About a week ago I noticed that there were a number of points around the Barwon through Geelong where I could hear Spotted Pardalotes. I think I had heard them previously but been unable to discover who was calling. This time I spotted them (excuse the pun) and have since seen them on several other occasions and in various places - always in gum trees where they like to hide.
So, I can hear them and - if I'm careful - I can see them, but photographing them? That's an entirely different matter. They are so small and so quick to flit about and usually high up in the trees that photos are rather tricky. However, I have persisted over the last several days (and clocked up quite a few extra kms on the bike in the process which is not a bad thing) and now have a few less than perfect photos to show for my efforts.
Spotted Pardalote grooming

In fact, were it not for one little bird who felt the need to spend at least five minutes sitting still and grooming itself, I would still have little more to show for my efforts than a variety of close up shots of gum leaves and a few blurry, vaguely bird-like images.
Spotted Pardalote at Breakwater
These successful shots were taken near the new Breakwater bridge on Thursday, but I have also seen them on the Highton side of the river in several places between the Princes Bridge and Queen's Park where in addition to the issues I mentioned above, lighting seems to be tricky too.
On this part of the river I seem to be attracting quite a bit of interest. One passerby knew exactly what I was up to and even asked if I'd seen the pardalotes. "As a matter of fact..." I said and took the opportunity for some shameless promotion of my blog!
Further upriver, I was asked several times if I had spotted a koala.
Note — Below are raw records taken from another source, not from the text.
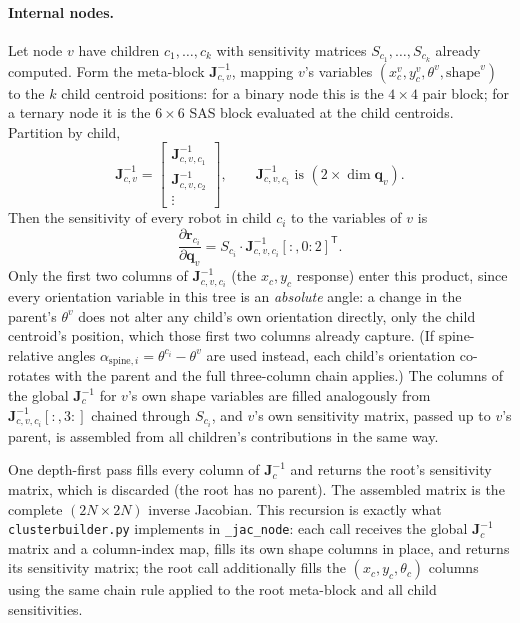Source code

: \documentclass[12pt, letterpaper, oneside]{report}
\begin{document}
\paragraph{Internal nodes.} Let node $v$ have children $c_1,\ldots,c_k$ with
sensitivity matrices $S_{c_1},\ldots,S_{c_k}$ already computed. Form the
meta-block $\mathbf{J}_{c,v}^{-1}$, mapping $v$'s variables
$(x_c^v,y_c^v,\theta^v,\text{shape}^v)$ to the $k$ child centroid positions:
for a binary node this is the $4\times4$ pair block; for a ternary node it
is the $6\times6$ SAS block evaluated at the child centroids. Partition by
child,
\begin{equation}
\mathbf{J}_{c,v}^{-1} = \begin{bmatrix} \mathbf{J}_{c,v,c_1}^{-1} \\ \mathbf{J}_{c,v,c_2}^{-1} \\ \vdots \end{bmatrix},
\qquad \mathbf{J}_{c,v,c_i}^{-1} \text{ is } (2\times\dim\mathbf{q}_v).
\end{equation}
Then the sensitivity of every robot in child $c_i$ to the variables of $v$
is
\begin{equation}
\frac{\partial \mathbf{r}_{c_i}}{\partial \mathbf{q}_v} = S_{c_i} \cdot \mathbf{J}_{c,v,c_i}^{-1}[:,0{:}2]^{\mathsf T}.
\end{equation}
Only the first two columns of $\mathbf{J}_{c,v,c_i}^{-1}$ (the $x_c,y_c$
response) enter this product, since every orientation variable in this
tree is an \emph{absolute} angle: a change in the parent's $\theta^v$ does
not alter any child's own orientation directly, only the child centroid's
position, which those first two columns already capture. (If spine-relative
angles $\alpha_{\text{spine},i}=\theta^{c_i}-\theta^v$ are used instead,
each child's orientation co-rotates with the parent and the full
three-column chain applies.) The columns of the global $\mathbf{J}_c^{-1}$
for $v$'s own shape variables are filled analogously from
$\mathbf{J}_{c,v,c_i}^{-1}[:,3{:}]$ chained through $S_{c_i}$, and $v$'s own
sensitivity matrix, passed up to $v$'s parent, is assembled from all
children's contributions in the same way.

One depth-first pass fills every column of $\mathbf{J}_c^{-1}$ and returns
the root's sensitivity matrix, which is discarded (the root has no parent).
The assembled matrix is the complete $(2N\times2N)$ inverse Jacobian. This
recursion is exactly what \texttt{clusterbuilder.py} implements in
\texttt{\_jac\_node}: each call receives the global $\mathbf{J}_c^{-1}$
matrix and a column-index map, fills its own shape columns in place, and
returns its sensitivity matrix; the root call additionally fills the
$(x_c,y_c,\theta_c)$ columns using the same chain rule applied to the root
meta-block and all child sensitivities.
\end{document}
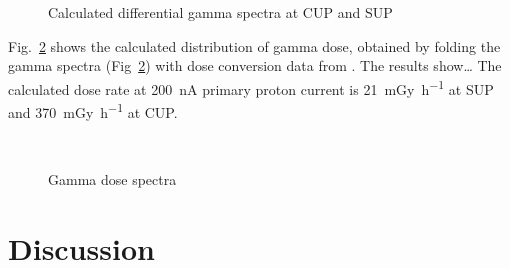 \documentclass[12pt,journal]{IEEEtran}
\let\MYoriglatexcaption\caption
\renewcommand{\caption}[2][\relax]{\MYoriglatexcaption[#2]{#2}}
\begin{document}
\begin{figure}
    \centering
    \vspace{2in}
    \hspace{\columnwidth}
    \caption{Calculated differential gamma spectra at CUP and SUP}
    \label{fig:DifferentialGammaSpectra}
\end{figure}

Fig.~\ref{fig:GammaDoseEnergy} shows the calculated distribution of gamma dose, obtained by folding the gamma spectra (Fig~\ref{fig:GammaDoseEnergy}) with dose conversion data from \cite{tbd}.
The results show\ldots{}
The calculated dose rate at \SI{200}{\nA} primary proton current is \SI{21}{\milli\gray\per\hour} at SUP and \SI{370}{\milli\gray\per\hour} at CUP.

\begin{figure}
    \centering
    \vspace{2in}
    \\
    \caption{Gamma dose spectra}
    \label{fig:GammaDoseEnergy}
\end{figure}


\section{Discussion}

\ifCLASSOPTIONcaptionsoff
  \newpage
\fi

\end{document}
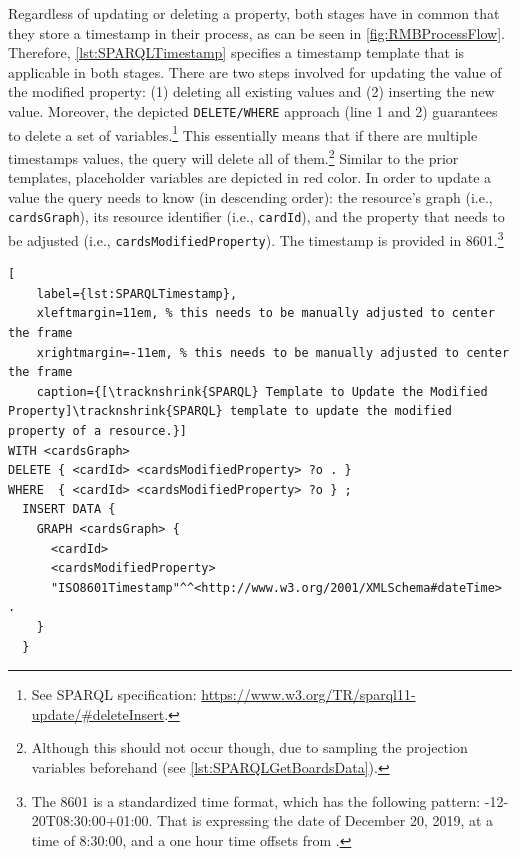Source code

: \noindent Regardless of updating or deleting a property, both stages have in common that they store a timestamp in their process, as can be seen in \autoref{fig:RMBProcessFlow}. Therefore, \autoref{lst:SPARQLTimestamp} specifies a timestamp template that is applicable in both stages. There are two steps involved for updating the value of the modified property: (1) deleting all existing values and (2) inserting the new value. Moreover, the depicted \texttt{DELETE/WHERE} approach (line 1 and 2) guarantees to delete a set of variables.\footnote{See \acrshort*{SPARQL} specification: \url{https://www.w3.org/TR/sparql11-update/\#deleteInsert}.} This essentially means that if there are multiple timestamps values, the query will delete all of them.\footnote{Although this should not occur though, due to sampling the projection variables beforehand (see \autoref{lst:SPARQLGetBoardsData}).} Similar to the prior templates, placeholder variables are depicted in red color. In order to update a value the query needs to know (in descending order): the resource’s graph (i.e., \texttt{cardsGraph}), its resource identifier (i.e., \texttt{cardId}), and the property that needs to be adjusted (i.e., \texttt{cardsModifiedProperty}). The timestamp is provided in  8601.\footnote{The  8601 is a standardized time format, which has the following pattern: -12-20T08:30:00+01:00\libertineOsF. That is expressing the date of December 20, 2019, at a time of 8:30:00, and a one hour time offsets from .}


\begin{spacing}{0.9}
    \lstset{language=SPARQL,escapechar=|}
    \begin{lstlisting}[
    label={lst:SPARQLTimestamp},
    xleftmargin=11em, % this needs to be manually adjusted to center the frame
    xrightmargin=-11em, % this needs to be manually adjusted to center the frame
    caption={[\tracknshrink{SPARQL} Template to Update the Modified Property]\tracknshrink{SPARQL} template to update the modified property of a resource.}]
WITH <cardsGraph>
DELETE { <cardId> <cardsModifiedProperty> ?o . }
WHERE  { <cardId> <cardsModifiedProperty> ?o } ;
  INSERT DATA {
    GRAPH <cardsGraph> {
      <cardId>
      <cardsModifiedProperty>
      "ISO8601Timestamp"^^<http://www.w3.org/2001/XMLSchema#dateTime> .
    }
  }
\end{lstlisting}
\end{spacing}



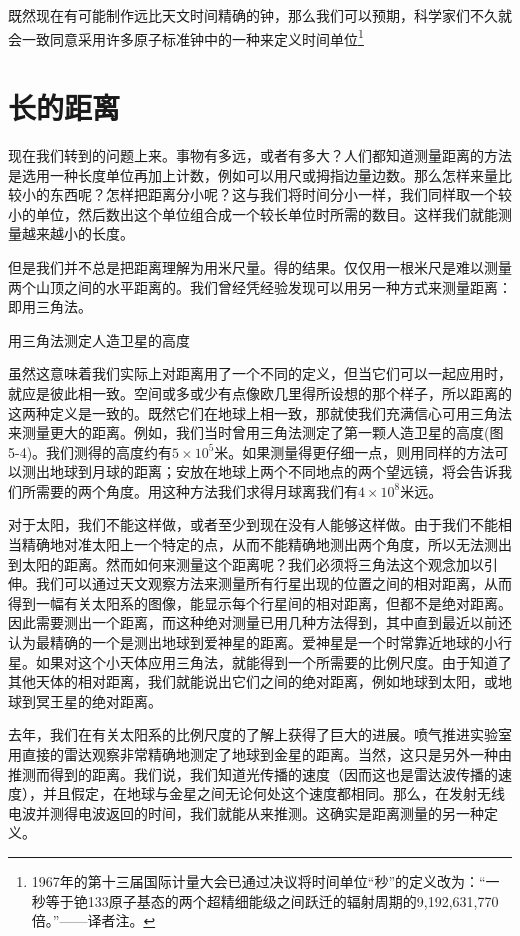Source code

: \documentclass[12pt,oneside]{book}
\begin{document}
\begin{common-format}
既然现在有可能制作远比天文时间精确的钟，那么我们可以预期，科学家们不久就会一致同意采用许多原子标准钟中的一种来定义时间单位\footnote{1967年的第十三届国际计量大会已通过决议将时间单位“秒”的定义改为：“一秒等于铯133原子基态的两个超精细能级之间跃迁的辐射周期的9,192,631,770倍。”——译者注。}



\section{长的距离}
现在我们转到的问题上来。事物有多远，或者有多大？人们都知道测量距离的方法是选用一种长度单位再加上计数，例如可以用尺或拇指边量边数。那么怎样来量比较小的东西呢？怎样把距离分小呢？这与我们将时间分小一样，我们同样取一个较小的单位，然后数出这个单位组合成一个较长单位时所需的数目。这样我们就能测量越来越小的长度。

但是我们并不总是把距离理解为用米尺量。得的结果。仅仅用一根米尺是难以测量两个山顶之间的水平距离的。我们曾经凭经验发现可以用另一种方式来测量距离：即用三角法。
\begin{fig}{用三角法测定人造卫星的高度}
\caption{用三角法测定人造卫星的高度}
\label{fig:用三角法测定人造卫星的高度}
\end{fig}
虽然这意味着我们实际上对距离用了一个不同的定义，但当它们可以一起应用时，就应是彼此相一致。空间或多或少有点像欧几里得所设想的那个样子，所以距离的这两种定义是一致的。既然它们在地球上相一致，那就使我们充满信心可用三角法来测量更大的距离。例如，我们当时曾用三角法测定了第一颗人造卫星的高度(图5-4)。我们测得的高度约有$ 5\times 10^5$米。如果测量得更仔细一点，则用同样的方法可以测出地球到月球的距离；安放在地球上两个不同地点的两个望远镜，将会告诉我们所需要的两个角度。用这种方法我们求得月球离我们有$ 4 \times 10^8 $米远。

对于太阳，我们不能这样做，或者至少到现在没有人能够这样做。由于我们不能相当精确地对准太阳上一个特定的点，从而不能精确地测出两个角度，所以无法测出到太阳的距离。然而如何来测量这个距离呢？我们必须将三角法这个观念加以引伸。我们可以通过天文观察方法来测量所有行星出现的位置之间的相对距离，从而得到一幅有关太阳系的图像，能显示每个行星间的相对距离，但都不是绝对距离。因此需要测出一个距离，而这种绝对测量已用几种方法得到，其中直到最近以前还认为最精确的一个是测出地球到爱神星的距离。爱神星是一个时常靠近地球的小行星。如果对这个小天体应用三角法，就能得到一个所需要的比例尺度。由于知道了其他天体的相对距离，我们就能说出它们之间的绝对距离，例如地球到太阳，或地球到冥王星的绝对距离。

去年，我们在有关太阳系的比例尺度的了解上获得了巨大的进展。喷气推进实验室用直接的雷达观察非常精确地测定了地球到金星的距离。当然，这只是另外一种由推测而得到的距离。我们说，我们知道光传播的速度（因而这也是雷达波传播的速度），并且假定，在地球与金星之间无论何处这个速度都相同。那么，在发射无线电波并测得电波返回的时间，我们就能从来推测。这确实是距离测量的另一种定义。


\end{common-format}
\end{document}
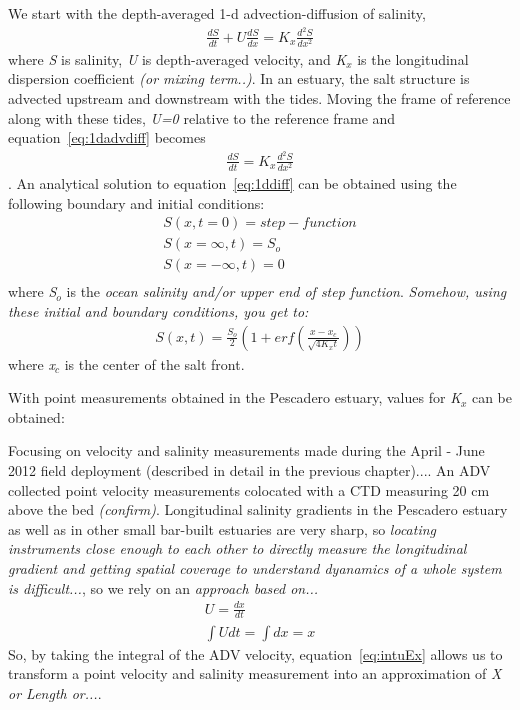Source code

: We start with the depth-averaged 1-d advection-diffusion of salinity,
\begin{eqnarray}
\frac{dS}{dt} + U\frac{dS}{dx} = K_x\frac{d^2S}{dx^2} \label{eq:1dadvdiff}
\end{eqnarray}
where \emph{S} is salinity, \emph{U} is depth-averaged velocity, and \emph{K$_x$} is the longitudinal dispersion coefficient \emph{(or mixing term..)}. In an estuary, the salt structure is advected upstream and downstream with the tides. Moving the frame of reference along with these tides, \emph{U=0} relative to the reference frame and equation~\ref{eq:1dadvdiff} becomes
\begin{eqnarray}
\frac{dS}{dt} = K_x\frac{d^2S}{dx^2} \label{eq:1ddiff}
\end{eqnarray}
. An analytical solution to equation~\ref{eq:1ddiff} can be obtained using the following boundary and initial conditions:
\begin{eqnarray}
S(x,t=0) = step-function\label{eq:1ddiffIC}\\
S(x=\infty,t) = S_o\label{eq:1ddiffBC1}\\
S(x=-\infty,t) = 0\label{eq:1ddiffBC2}\\
\end{eqnarray}
where \emph{S$_o$} is the \emph{ocean salinity and/or upper end of step function}. \emph{Somehow, using these initial and boundary conditions, you get to:}
\begin{eqnarray}
S(x,t) = \frac{S_o}{2}(1+erf(\frac{x-x_c}{\sqrt{4K_xt}})) \label{eq:S}
\end{eqnarray}
where \emph{x$_c$} is the center of the salt front. 

With point measurements obtained in the Pescadero estuary, values for \emph{K$_x$} can be obtained: 

Focusing on velocity and salinity measurements made during the April - June 2012 field deployment (described in detail in the previous chapter).... An ADV collected point velocity measurements colocated with a CTD measuring 20 cm above the bed \emph{(confirm)}. Longitudinal salinity gradients in the Pescadero estuary as well as in other small bar-built estuaries are very sharp, so \emph{locating instruments close enough to each other to directly measure the longitudinal gradient and getting spatial coverage to understand dyanamics of a whole system is difficult...}, so we rely on an \emph{approach based on...}
\begin{eqnarray}
U = \frac{dx}{dt} \label{eq:uEdxdt}\\
\int{Udt} = \int{dx} = x \label{eq:intuEx}
\end{eqnarray}
So, by taking the integral of the ADV velocity, equation~\ref{eq:intuEx} allows us to transform a point velocity and salinity measurement into an approximation of \emph{X or Length or...}.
No, and I must say, I have never seen one anywhere along the river, although I have heard them calling once or twice up at Lake Elizabeth.
Spotted Pardalote at Breakwater
So far, these are the best shots I've managed to grab. I am hoping to do a few more laps of the track and will hopefully find another obliging specimen who has the good grace to sit still on a suitably low branch with no obscuring leaves and no back lighting!


  1. Nice post.
    They can come down to the ground at breeding time, to dig tunnels into earth banks, beside roads and creeks.
    I believe your bird is a juvenile (slight yellow gape mark at base of beak).
    The male is a real stunner. Much clearer markings and yellow throat, and a red rump.
    Many more spots on head than your bird is showing, too.
    One day you will get lucky, so keep riding your bike out there, and if nothing else, you will get fitter.

  2. Thanks Denis!
    Yes, I will keep at it. Maybe I should invest in a kayak so Ican get a closer look at the riverbank to see if they are nesting there! It looks like I might be back on the bike again this afternoon before I play netball tonight. More exercise! Oh joy!!